Bipolar II Disorder Information
Manic depressive disorder is another name for bipolar disorder. Mood swings or mood cycling are symptoms of this mental disease. Many individuals are unaware that bipolar disorder is divided into two categories. Raging mood cycling with bouts of intense mania and despair, as well as the rare mixed episode, characterizes bipolar I disorder. Psychotic or hallucinatory symptoms are common in bipolar I patients.
Bipolar II disorder is characterized by mood swings that alternate between hypomania and depression. Psychotic or hallucinatory symptoms are not present in bipolar II illness. Hypomania is a lesser variant of mania in which the patient has a time of increased pleasure or euphoria. Depression in bipolar II individuals is often more severe than in bipolar I individuals. Suicide attempts, threats, and thoughts of suicide are much more prevalent in bipolar II patients than they are in bipolar I patients.
When a patient has had one or more severe depressive episodes, at least one hypomania episode, no manic periods, and no alternative cause for symptoms can be determined, they are diagnosed with bipolar II disorder.
Reduced energy, unexplained weight fluctuations, feelings of hopelessness, increased irritability, and uncontrolled sobbing are all symptoms of bipolar II disorder sadness. Sleeplessness, racing thoughts, distractibility, extra energy, and rash judgments are all symptoms of hypomania. These symptoms are comparable to those of mania, however they are milder.
The most common treatment for bipolar II illness is a mix of medication and therapy or counseling. Antidepressants, such as Celexa, and mood stabilizers, such as Topomax, are often recommended for the treatment of bipolar II disorder. Antidepressants alone may lead a patient to have a manic or hypomanic episode, hence mood stabilizers are critical in the treatment of bipolar illnesses.
Clinical depression is often misinterpreted as bipolar II illness. This is owing to the fact that most hypomania episodes are accompanied by despair, and because of their cheery character, hypomania episodes are seldom brought up in treatment sessions. Because the patient may almost instantly spiral into a hypomania episode if the diagnosis should be bipolar II disorder rather than clinical depression, the right diagnosis is usually determined via antidepressant medication.
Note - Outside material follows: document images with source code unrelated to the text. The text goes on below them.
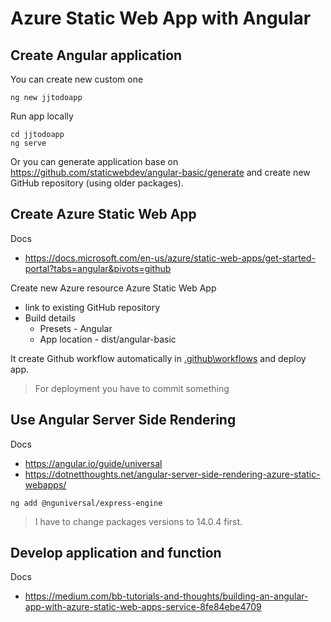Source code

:# Azure Static Web App with Angular

## Create Angular application

You can create new custom one

```
ng new jjtodoapp
```

Run app locally

```
cd jjtodoapp
ng serve
```

Or you can generate application base on https://github.com/staticwebdev/angular-basic/generate and create new GitHub repository (using older packages).

## Create Azure Static Web App

Docs
- https://docs.microsoft.com/en-us/azure/static-web-apps/get-started-portal?tabs=angular&pivots=github

Create new Azure resource Azure Static Web App
- link to existing GitHub repository
- Build details
    - Presets - Angular
    - App location - dist/angular-basic

It create Github workflow automatically in [.github\workflows](\.github\workflows) and deploy app. 
> For deployment you have to commit something

## Use Angular Server Side Rendering

Docs
- https://angular.io/guide/universal
- https://dotnetthoughts.net/angular-server-side-rendering-azure-static-webapps/

```
ng add @nguniversal/express-engine
```
> I have to change packages versions to 14.0.4 first.

## Develop application and function

Docs
- https://medium.com/bb-tutorials-and-thoughts/building-an-angular-app-with-azure-static-web-apps-service-8fe84ebe4709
Traditional counseling approaches, discussion of triggers and life style modifications that might minimize the intensity of episodes, and cognitive behavioral therapy are all possible treatment choices for bipolar II disorder. Without medication, patients with a mild degree of bipolar II illness may benefit from counseling or therapy. However, because of the intensity of the depressed phases, this is less prevalent in bipolar II disease than in bipolar I disease.
People who are experiencing signs of bipolar II illness should get treatment from a mental health professional as soon as possible. Patients with bipolar II disease account for at least half of all suicides each year. To avoid suicide conduct, bipolar II patients must be appropriately recognized at an early stage, so that continuing treatment of the disorder may begin and be sustained.